Would be interesting to see the two chipsets working together to provide an "AC2600" link...
I just don't have $600 to spare for experimentation...
It's no more possible than bonding the 2.4 and the 5 GHz channels. Your clients can only connect to one specific channel, and both 5 GHz radios have different channels.
Again, I'm talking about a bridge connection with two AC3200's, not client to AP...
I wonder why can't they allow multiple bands to be used at the same time?
Can't they do it like how a dual WAN for load balancing, of with teaming where a single connection may be limited to the throughput of a single PHY link, but multiple connections can be spread over multiple PHY links. This seems like it would allow for better overall throughput, e.g., 1 radio being used to download 1TB of anime, while another radio is handling your online gaming session.
In its simplest form, why can't we have link aggregation with WiFi?
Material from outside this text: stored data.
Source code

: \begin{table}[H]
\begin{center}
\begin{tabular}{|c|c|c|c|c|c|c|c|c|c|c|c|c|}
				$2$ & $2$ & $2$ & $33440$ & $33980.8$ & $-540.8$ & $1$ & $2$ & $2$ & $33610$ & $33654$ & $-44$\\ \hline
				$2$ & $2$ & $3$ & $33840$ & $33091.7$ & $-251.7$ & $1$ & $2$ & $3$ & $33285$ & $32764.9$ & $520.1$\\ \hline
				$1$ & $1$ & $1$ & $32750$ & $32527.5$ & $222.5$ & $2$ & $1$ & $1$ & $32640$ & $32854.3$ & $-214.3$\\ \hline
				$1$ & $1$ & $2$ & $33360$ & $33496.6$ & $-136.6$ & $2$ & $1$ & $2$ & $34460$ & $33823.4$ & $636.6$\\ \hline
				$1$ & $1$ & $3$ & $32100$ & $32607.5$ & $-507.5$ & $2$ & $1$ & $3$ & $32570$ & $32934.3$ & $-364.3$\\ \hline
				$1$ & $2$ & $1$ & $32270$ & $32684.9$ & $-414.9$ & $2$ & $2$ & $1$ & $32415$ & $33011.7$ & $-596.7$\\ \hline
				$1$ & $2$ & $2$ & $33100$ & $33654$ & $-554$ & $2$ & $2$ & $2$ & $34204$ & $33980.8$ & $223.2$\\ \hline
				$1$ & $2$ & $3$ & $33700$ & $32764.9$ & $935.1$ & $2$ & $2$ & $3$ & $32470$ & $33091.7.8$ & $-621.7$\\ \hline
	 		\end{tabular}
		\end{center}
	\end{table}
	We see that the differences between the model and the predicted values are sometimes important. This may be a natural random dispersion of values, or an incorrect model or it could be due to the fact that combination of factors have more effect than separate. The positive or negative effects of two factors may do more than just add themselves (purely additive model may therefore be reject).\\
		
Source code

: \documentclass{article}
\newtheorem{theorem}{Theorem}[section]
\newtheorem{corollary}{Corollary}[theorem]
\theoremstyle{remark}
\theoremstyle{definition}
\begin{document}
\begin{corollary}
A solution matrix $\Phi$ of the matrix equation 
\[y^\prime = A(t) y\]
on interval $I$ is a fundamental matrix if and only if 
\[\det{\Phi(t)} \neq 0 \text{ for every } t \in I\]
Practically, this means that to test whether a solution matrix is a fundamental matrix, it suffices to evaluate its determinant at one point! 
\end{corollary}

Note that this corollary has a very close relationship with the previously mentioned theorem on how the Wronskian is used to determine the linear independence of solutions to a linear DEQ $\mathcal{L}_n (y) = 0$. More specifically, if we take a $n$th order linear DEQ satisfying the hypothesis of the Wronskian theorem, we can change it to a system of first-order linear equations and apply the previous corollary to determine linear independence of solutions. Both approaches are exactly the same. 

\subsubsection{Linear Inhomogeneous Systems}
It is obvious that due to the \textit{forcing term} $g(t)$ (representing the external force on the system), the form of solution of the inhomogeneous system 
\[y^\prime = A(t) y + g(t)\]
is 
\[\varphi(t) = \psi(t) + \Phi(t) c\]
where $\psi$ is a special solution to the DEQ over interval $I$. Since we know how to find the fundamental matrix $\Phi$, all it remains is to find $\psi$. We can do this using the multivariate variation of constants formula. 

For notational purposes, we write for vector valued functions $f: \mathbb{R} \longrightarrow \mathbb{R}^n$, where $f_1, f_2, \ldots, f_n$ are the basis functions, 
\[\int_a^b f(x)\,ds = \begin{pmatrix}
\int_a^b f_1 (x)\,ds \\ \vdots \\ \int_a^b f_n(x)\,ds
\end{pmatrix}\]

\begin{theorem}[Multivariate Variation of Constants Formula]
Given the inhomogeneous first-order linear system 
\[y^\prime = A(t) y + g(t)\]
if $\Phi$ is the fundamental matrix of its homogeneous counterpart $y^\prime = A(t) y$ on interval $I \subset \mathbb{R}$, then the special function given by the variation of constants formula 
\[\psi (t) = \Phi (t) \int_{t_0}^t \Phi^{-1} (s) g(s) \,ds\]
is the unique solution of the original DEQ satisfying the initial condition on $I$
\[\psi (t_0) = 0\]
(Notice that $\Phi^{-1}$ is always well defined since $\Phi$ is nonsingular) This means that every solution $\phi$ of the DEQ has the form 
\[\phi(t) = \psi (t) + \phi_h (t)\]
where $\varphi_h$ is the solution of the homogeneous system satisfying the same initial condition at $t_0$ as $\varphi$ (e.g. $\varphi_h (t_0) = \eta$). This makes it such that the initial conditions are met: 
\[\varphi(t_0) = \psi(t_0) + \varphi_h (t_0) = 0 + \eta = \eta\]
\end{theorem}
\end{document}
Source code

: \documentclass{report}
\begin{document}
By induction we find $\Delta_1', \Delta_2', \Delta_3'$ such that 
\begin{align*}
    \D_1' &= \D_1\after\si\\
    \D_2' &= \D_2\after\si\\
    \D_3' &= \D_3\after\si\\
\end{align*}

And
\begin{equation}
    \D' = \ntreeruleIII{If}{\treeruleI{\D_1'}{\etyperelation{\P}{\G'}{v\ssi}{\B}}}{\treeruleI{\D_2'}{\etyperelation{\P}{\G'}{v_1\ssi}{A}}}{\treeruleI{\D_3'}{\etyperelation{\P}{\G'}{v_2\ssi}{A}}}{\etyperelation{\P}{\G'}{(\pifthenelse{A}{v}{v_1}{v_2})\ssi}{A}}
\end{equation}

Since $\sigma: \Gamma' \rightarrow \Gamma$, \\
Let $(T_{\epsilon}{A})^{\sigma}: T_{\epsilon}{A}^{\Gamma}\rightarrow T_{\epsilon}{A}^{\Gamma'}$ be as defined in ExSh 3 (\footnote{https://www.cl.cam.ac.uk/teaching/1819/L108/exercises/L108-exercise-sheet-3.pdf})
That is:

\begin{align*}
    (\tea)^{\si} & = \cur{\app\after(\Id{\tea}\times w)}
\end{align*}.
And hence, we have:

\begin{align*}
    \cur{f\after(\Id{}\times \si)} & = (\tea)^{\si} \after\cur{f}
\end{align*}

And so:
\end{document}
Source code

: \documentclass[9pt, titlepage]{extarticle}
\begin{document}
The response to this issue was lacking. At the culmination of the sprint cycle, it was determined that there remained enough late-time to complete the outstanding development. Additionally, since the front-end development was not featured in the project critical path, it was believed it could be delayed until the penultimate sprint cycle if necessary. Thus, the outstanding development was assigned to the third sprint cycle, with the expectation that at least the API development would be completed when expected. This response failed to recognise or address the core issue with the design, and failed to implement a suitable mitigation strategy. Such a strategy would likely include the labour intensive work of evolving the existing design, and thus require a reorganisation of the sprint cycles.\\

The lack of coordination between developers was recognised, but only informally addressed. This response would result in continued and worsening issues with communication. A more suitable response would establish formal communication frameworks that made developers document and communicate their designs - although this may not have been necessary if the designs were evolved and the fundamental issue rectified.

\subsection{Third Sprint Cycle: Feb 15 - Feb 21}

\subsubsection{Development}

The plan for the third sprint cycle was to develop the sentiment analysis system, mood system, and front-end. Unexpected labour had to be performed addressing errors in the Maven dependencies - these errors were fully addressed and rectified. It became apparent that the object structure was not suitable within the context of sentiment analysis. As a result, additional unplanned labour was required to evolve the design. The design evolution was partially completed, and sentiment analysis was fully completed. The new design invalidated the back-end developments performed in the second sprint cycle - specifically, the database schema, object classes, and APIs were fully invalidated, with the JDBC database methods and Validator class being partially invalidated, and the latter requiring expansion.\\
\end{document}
E.g., using multiple WiFi radios, or Having a an AC3200 device, use both 5GHz radios for a single wireless bridge, or like how dual WAN load balancing can make use of 2 different internet connection speeds, allow the 5GHz, and 2.4GHz band to be used as a bridge.
You'd be bonding the virtual interfaces, not the actual PHY links. The firmware still cannot connect to more than one radio at a time.
It's like having two ports bound on two switches, yet you only plug one single Ethernet cable between them. Your throughput remains 1 Gbps, not 2. You need two separate links to achieve 2 Gbps.
I had to re-read your response - I'm not talking about ganging up the radios, but bonding the MAC addresses/virtual interfaces - each radio would still link up with it's peer on the other end wl0 on device A to wl0 on device B, same with the other interface, and then create the bond0 interface across them.
Conversely, one can also do this across bands, or a more practical solution for many, is bond the WAN interfaces (the Linux bonding driver has several options, including, but not limited to load balancing and failover if one drops).
I still fail to see what that would bring. You would not end up with an AC2600 link like you mentioned in your first post, it would still be AC1300.